3. Solutions to Security Issues Related to AIoT:
- Strengthening Data and Device Security
Ensuring data security is critical for user privacy and safety. When sensitive personal information is collected, it is essential to obtain user consent, clearly define and adhere to data collection and utilization policies, and implement strong data encryption technologies to guarantee data security.
Similarly, for user safety, adopting robust authentication and encryption technologies for secure communication between devices, and providing regular security updates and patches to minimize vulnerabilities, are vital steps.
Implementing SSenStone's OTAC for Device Authentication Systems
One of solutions to enhance data and device security is OTAC (One-Time Authentication Code). SSenStone has developed OTAC, an groundbreaking authentication method surpassing the limitations of traditional methods, and establishing a new standard in authentication security.
SSenStone's OTAC is the world’s first unidirectional dynamic authentication technology, supporting real-time, always-changing, one-time authentication even in off-the-network environments for both user and device identification.

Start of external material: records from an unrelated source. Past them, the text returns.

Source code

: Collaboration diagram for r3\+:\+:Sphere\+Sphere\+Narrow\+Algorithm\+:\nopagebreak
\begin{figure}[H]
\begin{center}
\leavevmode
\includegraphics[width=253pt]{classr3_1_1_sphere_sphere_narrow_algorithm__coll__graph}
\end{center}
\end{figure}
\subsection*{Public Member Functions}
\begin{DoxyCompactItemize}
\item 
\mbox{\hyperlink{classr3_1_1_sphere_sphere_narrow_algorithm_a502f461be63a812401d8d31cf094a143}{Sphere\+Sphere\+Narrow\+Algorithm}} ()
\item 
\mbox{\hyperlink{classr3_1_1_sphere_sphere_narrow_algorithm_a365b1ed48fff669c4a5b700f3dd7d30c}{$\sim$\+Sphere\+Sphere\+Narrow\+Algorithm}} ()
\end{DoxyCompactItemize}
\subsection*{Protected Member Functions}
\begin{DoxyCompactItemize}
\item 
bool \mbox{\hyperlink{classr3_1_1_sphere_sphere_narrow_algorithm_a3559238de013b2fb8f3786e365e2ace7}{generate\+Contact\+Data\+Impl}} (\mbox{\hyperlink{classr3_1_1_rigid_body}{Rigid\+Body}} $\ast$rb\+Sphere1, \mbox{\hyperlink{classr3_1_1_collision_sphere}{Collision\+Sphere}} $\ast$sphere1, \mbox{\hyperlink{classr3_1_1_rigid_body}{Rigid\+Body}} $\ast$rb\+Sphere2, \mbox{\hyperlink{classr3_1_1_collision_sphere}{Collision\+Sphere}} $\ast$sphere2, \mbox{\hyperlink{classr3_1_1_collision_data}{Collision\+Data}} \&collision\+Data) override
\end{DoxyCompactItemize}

Importantly, each generated code is unique to each user, ensuring a more secure authentication environment.
OTAC technology combines the advantages of the three most commonly used authentication systems: username and password, RSA hardware and software for authentication code generation, and tokenization. This integration offers a more efficient and effective authentication process, capable of generating unidirectional dynamic codes for identification and authentication of users and devices, even in environments with no or unstable communication networks.
The generated codes are one-time use and designated for legitimate users within specific time frames, making them unusable or non-reusable by others. With OTAC, a robust device authentication system can be established to control unauthorized devices, enhancing identity verification of devices to block illegal access and maintain system security.